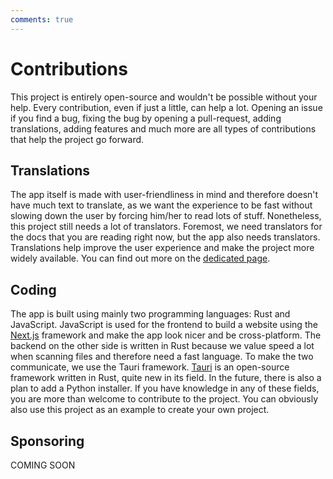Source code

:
 ```yaml
---
comments: true
---
```



# Contributions
This project is entirely open-source and wouldn't be possible without your help. Every contribution, even if just a little, can help a lot. Opening an issue if you find a bug, fixing the bug by opening a pull-request, adding translations, adding features and much more are all types of contributions that help the project go forward.

## Translations
The app itself is made with user-friendliness in mind and therefore doesn't have much text to translate, as we want the experience to be fast without slowing down the user by forcing him/her to read lots of stuff. Nonetheless, this project still needs a lot of translators. Foremost, we need translators for the docs that you are reading right now, but the app also needs translators. Translations help improve the user experience and make the project more widely available. You can find out more on the [dedicated page](./translations.md).

## Coding
The app is built using mainly two programming languages: Rust and JavaScript. JavaScript is used for the frontend to build a website using the [Next.js](https://nextjs.org/) framework and make the app look nicer and be cross-platform. The backend on the other side is written in Rust because we value speed a lot when scanning files and therefore need a fast language. To make the two communicate, we use the Tauri framework. [Tauri](https://tauri.app/) is an open-source framework written in Rust, quite new in its field. In the future, there is also a plan to add a Python installer. If you have knowledge in any of these fields, you are more than welcome to contribute to the project. You can obviously also use this project as an example to create your own project.
## Sponsoring
COMING SOON
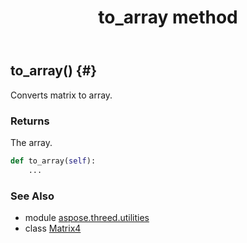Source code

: ﻿---
title: to_array method
second_title: Aspose.3D for Python via .NET API References
description: 
type: docs
weight: 100
url: /python-net/aspose.threed.utilities/matrix4/to_array/
is_root: false
---

## to_array() {#}

Converts matrix to array.

### Returns 


The array.


```python
def to_array(self):
    ...
```





### See Also
* module [aspose.threed.utilities](../../)
* class [Matrix4](/3d/python-net/aspose.threed.utilities/matrix4)
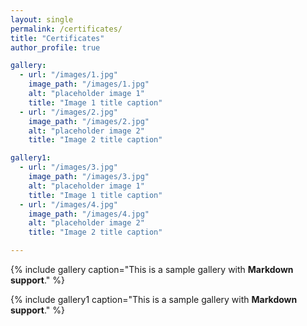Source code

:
 ```yaml
---
layout: single
permalink: /certificates/
title: "Certificates"
author_profile: true

gallery:
  - url: "/images/1.jpg"
    image_path: "/images/1.jpg"
    alt: "placeholder image 1"
    title: "Image 1 title caption"
  - url: "/images/2.jpg"
    image_path: "/images/2.jpg"
    alt: "placeholder image 2"
    title: "Image 2 title caption"

gallery1:
  - url: "/images/3.jpg"
    image_path: "/images/3.jpg"
    alt: "placeholder image 1"
    title: "Image 1 title caption"
  - url: "/images/4.jpg"
    image_path: "/images/4.jpg"
    alt: "placeholder image 2"
    title: "Image 2 title caption"

---
```


{% include gallery caption="This is a sample gallery with **Markdown support**." %}

{% include gallery1 caption="This is a sample gallery  with **Markdown support**." %}

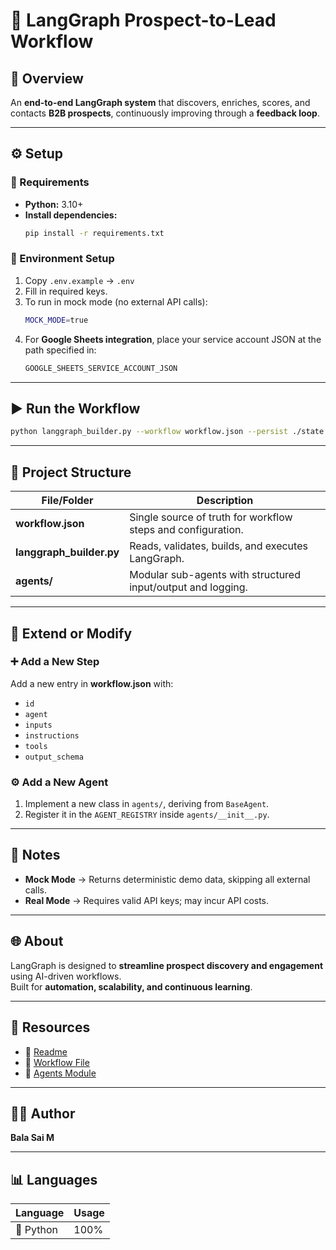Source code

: 
# 🚀 LangGraph Prospect-to-Lead Workflow

## 🧩 Overview
An **end-to-end LangGraph system** that discovers, enriches, scores, and contacts **B2B prospects**, continuously improving through a **feedback loop**.

---

## ⚙️ Setup

### 🐍 Requirements
- **Python:** 3.10+  
- **Install dependencies:**  
  ```bash
  pip install -r requirements.txt
  ```

### 🌱 Environment Setup
1. Copy `.env.example` → `.env`  
2. Fill in required keys.  
3. To run in mock mode (no external API calls):  
   ```bash
   MOCK_MODE=true
   ```
4. For **Google Sheets integration**, place your service account JSON at the path specified in:  
   ```bash
   GOOGLE_SHEETS_SERVICE_ACCOUNT_JSON
   ```

---

## ▶️ Run the Workflow

```bash
python langgraph_builder.py --workflow workflow.json --persist ./state
```

---

## 📁 Project Structure

| File/Folder | Description |
|--------------|-------------|
| **workflow.json** | Single source of truth for workflow steps and configuration. |
| **langgraph_builder.py** | Reads, validates, builds, and executes LangGraph. |
| **agents/** | Modular sub-agents with structured input/output and logging. |

---

## 🔧 Extend or Modify

### ➕ Add a New Step
Add a new entry in **workflow.json** with:  
- `id`
- `agent`
- `inputs`
- `instructions`
- `tools`
- `output_schema`

### ⚙️ Add a New Agent
1. Implement a new class in `agents/`, deriving from `BaseAgent`.  
2. Register it in the `AGENT_REGISTRY` inside `agents/__init__.py`.

---

## 🧠 Notes
- **Mock Mode** → Returns deterministic demo data, skipping all external calls.  
- **Real Mode** → Requires valid API keys; may incur API costs.  

---

## 🌐 About
LangGraph is designed to **streamline prospect discovery and engagement** using AI-driven workflows.  
Built for **automation, scalability, and continuous learning**.

---

## 📘 Resources
- 🧾 [Readme](README.md)
- 🧩 [Workflow File](workflow.json)
- 🧠 [Agents Module](agents/)

---

## 🧑‍💻 Author
**Bala Sai M**  



---

## 📊 Languages
| Language | Usage |
|-----------|--------|
| 🐍 Python | 100% |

- **About this exercise**:
Print the material above word for word, first line through the line with "## Translations", and leave every picture out.

- **Result**:
Source code

:
 ```yaml
---
comments: true
---
```



# Contributions
This project is entirely open-source and wouldn't be possible without your help. Every contribution, even if just a little, can help a lot. Opening an issue if you find a bug, fixing the bug by opening a pull-request, adding translations, adding features and much more are all types of contributions that help the project go forward.

## Translations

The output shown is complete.